■ **Problem statement**
Examine each line of the data, and copy the ones containing "Workbench".

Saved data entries
====
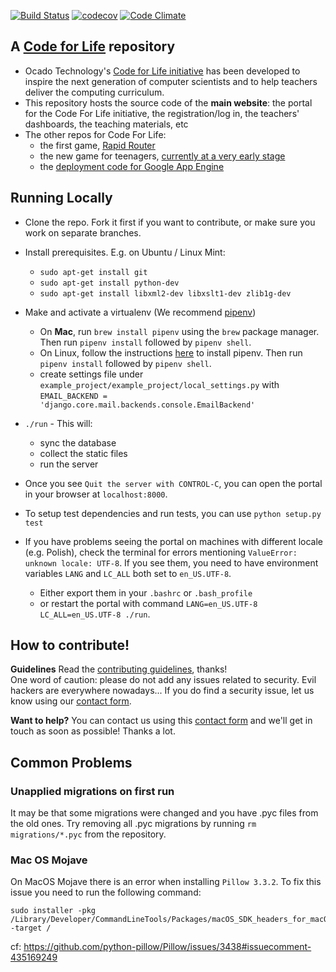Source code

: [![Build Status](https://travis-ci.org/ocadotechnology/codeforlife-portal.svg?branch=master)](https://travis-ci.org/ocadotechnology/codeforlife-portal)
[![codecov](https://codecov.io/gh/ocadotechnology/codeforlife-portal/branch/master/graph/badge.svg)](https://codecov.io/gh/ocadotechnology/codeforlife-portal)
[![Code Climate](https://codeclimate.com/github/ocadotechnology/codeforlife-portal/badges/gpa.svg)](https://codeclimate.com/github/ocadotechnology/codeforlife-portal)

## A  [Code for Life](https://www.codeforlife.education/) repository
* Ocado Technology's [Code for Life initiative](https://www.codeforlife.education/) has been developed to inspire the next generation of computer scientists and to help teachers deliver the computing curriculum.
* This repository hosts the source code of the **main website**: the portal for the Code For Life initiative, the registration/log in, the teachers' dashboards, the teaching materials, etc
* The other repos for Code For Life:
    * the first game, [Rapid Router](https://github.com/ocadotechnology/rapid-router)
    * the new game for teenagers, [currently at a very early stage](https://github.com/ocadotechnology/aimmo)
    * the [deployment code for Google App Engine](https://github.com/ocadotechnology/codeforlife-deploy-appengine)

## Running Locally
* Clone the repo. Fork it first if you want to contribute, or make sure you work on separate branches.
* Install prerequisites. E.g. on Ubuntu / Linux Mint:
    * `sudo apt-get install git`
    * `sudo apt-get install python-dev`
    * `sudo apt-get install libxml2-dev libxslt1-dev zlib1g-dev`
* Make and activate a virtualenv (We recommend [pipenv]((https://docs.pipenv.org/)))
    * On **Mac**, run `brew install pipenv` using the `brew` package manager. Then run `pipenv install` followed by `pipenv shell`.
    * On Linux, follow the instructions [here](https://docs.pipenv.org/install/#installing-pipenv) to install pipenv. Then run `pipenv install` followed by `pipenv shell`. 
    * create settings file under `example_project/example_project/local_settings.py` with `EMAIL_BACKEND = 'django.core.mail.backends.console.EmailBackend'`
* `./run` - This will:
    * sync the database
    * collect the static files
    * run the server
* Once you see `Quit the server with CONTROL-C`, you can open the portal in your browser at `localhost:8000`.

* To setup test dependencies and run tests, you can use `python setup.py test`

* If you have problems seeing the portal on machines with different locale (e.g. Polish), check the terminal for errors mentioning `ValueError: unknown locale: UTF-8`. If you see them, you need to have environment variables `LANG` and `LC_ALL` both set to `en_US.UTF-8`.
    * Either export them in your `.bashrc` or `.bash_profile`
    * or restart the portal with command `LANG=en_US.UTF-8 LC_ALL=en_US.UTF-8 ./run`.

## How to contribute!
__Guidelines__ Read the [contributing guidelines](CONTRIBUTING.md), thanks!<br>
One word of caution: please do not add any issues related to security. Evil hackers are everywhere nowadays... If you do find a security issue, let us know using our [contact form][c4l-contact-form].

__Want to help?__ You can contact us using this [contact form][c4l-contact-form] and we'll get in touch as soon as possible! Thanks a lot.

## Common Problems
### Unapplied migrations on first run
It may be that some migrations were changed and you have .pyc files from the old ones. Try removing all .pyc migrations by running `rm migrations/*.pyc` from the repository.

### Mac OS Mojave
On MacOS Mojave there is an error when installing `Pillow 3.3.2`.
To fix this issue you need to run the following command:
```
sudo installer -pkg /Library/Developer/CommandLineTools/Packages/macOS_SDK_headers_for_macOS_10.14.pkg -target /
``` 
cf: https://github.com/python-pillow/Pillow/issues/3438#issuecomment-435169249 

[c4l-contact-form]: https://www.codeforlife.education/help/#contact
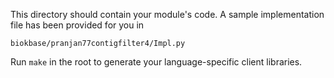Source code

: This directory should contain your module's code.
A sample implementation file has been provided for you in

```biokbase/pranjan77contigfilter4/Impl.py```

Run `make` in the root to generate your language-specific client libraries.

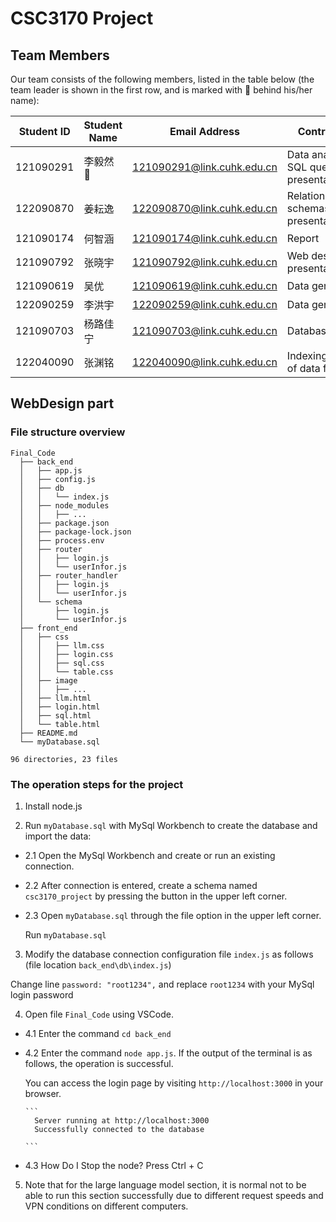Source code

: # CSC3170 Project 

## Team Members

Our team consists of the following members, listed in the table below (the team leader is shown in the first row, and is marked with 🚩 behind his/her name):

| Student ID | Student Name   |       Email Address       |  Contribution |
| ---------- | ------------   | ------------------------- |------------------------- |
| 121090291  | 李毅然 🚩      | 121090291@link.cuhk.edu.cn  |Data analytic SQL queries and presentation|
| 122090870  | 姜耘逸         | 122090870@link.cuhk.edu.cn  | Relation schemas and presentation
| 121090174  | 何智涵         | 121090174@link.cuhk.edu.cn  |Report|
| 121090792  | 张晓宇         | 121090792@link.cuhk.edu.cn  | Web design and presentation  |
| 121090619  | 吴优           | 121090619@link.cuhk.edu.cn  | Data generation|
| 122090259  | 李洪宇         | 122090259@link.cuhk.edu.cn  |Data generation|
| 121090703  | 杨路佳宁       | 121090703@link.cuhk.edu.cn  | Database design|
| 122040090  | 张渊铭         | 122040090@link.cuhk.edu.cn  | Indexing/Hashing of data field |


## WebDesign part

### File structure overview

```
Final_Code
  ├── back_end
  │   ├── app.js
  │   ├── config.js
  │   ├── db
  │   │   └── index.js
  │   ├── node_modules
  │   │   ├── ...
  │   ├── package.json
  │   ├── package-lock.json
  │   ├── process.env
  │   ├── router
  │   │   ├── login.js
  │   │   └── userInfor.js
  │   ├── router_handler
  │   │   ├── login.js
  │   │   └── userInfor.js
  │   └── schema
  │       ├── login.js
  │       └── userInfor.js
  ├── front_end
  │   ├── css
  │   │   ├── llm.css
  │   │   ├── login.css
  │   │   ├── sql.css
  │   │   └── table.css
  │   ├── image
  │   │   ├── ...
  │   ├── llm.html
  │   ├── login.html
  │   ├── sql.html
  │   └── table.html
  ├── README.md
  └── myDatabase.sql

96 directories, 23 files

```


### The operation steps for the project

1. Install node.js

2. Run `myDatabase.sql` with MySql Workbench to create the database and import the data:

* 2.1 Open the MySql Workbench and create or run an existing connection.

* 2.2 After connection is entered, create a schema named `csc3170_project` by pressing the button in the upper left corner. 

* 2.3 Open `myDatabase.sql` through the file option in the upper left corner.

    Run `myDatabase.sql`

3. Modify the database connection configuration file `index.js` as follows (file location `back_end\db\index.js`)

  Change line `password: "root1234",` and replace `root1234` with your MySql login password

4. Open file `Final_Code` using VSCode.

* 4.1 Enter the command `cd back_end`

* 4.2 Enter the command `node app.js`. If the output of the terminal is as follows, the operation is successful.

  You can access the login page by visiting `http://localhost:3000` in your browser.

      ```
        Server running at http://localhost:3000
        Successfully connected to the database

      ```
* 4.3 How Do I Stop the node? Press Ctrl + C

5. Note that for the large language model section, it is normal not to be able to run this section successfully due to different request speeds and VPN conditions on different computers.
====
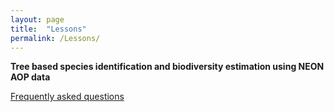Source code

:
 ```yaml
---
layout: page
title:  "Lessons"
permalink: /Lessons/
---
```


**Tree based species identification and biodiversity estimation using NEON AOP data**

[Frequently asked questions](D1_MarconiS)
====
■ **Written response**
2. Run `myDatabase.sql` with MySql Workbench to create the database and import the data:
* 2.1 Open the MySql Workbench and create or run an existing connection.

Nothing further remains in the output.